Saved data entries:
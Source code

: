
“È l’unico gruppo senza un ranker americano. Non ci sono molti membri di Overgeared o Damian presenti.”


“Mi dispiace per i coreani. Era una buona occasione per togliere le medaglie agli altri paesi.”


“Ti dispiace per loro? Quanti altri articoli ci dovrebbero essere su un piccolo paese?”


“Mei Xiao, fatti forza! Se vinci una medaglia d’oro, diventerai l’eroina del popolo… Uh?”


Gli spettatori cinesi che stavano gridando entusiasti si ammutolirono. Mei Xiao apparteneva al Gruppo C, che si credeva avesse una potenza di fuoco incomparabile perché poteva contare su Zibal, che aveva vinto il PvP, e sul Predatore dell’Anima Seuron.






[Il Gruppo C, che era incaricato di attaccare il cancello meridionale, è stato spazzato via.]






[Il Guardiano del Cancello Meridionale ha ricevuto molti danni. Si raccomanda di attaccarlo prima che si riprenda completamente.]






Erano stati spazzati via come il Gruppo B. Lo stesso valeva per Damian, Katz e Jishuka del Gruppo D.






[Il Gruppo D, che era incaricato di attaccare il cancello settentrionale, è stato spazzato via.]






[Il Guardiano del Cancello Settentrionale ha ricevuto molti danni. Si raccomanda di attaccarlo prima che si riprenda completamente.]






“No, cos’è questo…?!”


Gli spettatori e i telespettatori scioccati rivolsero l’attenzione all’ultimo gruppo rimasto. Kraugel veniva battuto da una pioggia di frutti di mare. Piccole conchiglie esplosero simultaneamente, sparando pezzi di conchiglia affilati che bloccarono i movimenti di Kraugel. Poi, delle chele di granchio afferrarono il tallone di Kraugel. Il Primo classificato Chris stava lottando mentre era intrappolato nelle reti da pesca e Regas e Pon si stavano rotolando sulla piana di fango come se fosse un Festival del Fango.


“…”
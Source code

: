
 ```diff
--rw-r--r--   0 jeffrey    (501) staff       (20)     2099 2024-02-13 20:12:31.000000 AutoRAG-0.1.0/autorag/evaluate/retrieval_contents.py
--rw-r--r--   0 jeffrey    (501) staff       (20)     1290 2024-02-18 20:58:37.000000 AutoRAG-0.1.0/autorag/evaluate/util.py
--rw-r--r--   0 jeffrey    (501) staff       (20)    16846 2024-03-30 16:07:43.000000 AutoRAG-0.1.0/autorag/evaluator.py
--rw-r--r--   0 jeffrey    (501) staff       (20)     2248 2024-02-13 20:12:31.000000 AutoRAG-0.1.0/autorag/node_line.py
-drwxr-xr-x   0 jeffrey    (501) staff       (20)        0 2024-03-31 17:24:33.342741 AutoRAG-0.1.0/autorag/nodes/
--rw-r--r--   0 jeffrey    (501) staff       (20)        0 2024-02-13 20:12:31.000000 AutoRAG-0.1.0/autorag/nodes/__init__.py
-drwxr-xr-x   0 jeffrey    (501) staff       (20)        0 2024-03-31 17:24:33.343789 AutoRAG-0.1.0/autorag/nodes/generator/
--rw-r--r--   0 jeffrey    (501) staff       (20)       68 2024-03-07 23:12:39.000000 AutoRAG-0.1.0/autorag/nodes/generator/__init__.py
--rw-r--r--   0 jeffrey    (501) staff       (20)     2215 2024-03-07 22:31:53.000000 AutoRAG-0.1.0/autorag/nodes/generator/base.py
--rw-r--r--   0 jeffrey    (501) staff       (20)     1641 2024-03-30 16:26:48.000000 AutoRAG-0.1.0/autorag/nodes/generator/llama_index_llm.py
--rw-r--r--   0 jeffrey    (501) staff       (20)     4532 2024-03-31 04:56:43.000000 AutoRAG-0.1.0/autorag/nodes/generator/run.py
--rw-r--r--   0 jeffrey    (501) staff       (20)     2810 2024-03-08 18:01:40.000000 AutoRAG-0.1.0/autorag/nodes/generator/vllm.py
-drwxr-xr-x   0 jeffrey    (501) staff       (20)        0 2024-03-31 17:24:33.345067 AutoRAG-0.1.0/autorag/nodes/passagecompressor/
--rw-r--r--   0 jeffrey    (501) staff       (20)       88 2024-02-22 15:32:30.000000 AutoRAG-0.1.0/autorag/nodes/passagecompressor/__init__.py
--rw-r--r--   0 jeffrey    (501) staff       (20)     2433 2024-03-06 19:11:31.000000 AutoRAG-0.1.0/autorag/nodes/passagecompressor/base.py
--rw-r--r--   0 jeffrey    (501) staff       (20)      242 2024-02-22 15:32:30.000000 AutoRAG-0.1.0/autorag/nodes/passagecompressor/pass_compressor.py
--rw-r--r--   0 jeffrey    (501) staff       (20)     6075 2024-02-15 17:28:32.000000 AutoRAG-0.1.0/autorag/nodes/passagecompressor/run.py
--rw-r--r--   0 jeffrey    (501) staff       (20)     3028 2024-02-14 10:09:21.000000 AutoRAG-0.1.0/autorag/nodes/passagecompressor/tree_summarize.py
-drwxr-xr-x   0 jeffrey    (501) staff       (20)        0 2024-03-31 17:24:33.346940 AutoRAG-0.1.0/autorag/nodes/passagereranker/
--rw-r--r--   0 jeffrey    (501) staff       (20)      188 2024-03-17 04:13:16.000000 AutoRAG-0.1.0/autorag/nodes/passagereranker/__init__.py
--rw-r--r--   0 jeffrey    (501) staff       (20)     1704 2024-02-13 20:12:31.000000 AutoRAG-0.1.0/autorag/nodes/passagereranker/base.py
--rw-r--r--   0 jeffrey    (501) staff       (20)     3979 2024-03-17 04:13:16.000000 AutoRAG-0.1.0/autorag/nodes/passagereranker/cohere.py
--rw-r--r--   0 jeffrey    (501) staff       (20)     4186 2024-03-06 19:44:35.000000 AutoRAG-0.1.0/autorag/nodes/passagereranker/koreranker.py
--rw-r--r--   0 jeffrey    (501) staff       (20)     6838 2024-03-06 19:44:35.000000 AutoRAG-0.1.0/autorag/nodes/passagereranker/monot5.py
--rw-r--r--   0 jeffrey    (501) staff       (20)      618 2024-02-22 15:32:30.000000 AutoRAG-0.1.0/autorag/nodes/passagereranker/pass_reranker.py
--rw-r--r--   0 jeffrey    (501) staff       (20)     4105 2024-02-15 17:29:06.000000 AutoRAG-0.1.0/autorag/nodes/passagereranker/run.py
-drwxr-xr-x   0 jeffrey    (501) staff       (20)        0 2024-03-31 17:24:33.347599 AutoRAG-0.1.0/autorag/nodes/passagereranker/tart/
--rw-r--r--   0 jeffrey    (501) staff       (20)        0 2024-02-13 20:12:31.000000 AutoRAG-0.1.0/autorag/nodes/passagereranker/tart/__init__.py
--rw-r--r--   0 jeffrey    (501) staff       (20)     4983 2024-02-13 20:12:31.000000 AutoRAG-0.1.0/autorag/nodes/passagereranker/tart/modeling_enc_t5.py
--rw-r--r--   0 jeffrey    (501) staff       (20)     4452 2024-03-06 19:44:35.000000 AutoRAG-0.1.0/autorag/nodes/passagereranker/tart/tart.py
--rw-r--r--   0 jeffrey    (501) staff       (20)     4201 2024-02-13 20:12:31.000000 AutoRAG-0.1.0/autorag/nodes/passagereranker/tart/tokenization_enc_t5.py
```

= Exercise brief =
Using the records above, repeat exactly the lines from the first one through the line with "dispiace per loro?".

= Output =
Source code

:
“È l’unico gruppo senza un ranker americano. Non ci sono molti membri di Overgeared o Damian presenti.”


“Mi dispiace per i coreani. Era una buona occasione per togliere le medaglie agli altri paesi.”


“Ti dispiace per loro? Quanti altri articoli ci dovrebbero essere su un piccolo paese?”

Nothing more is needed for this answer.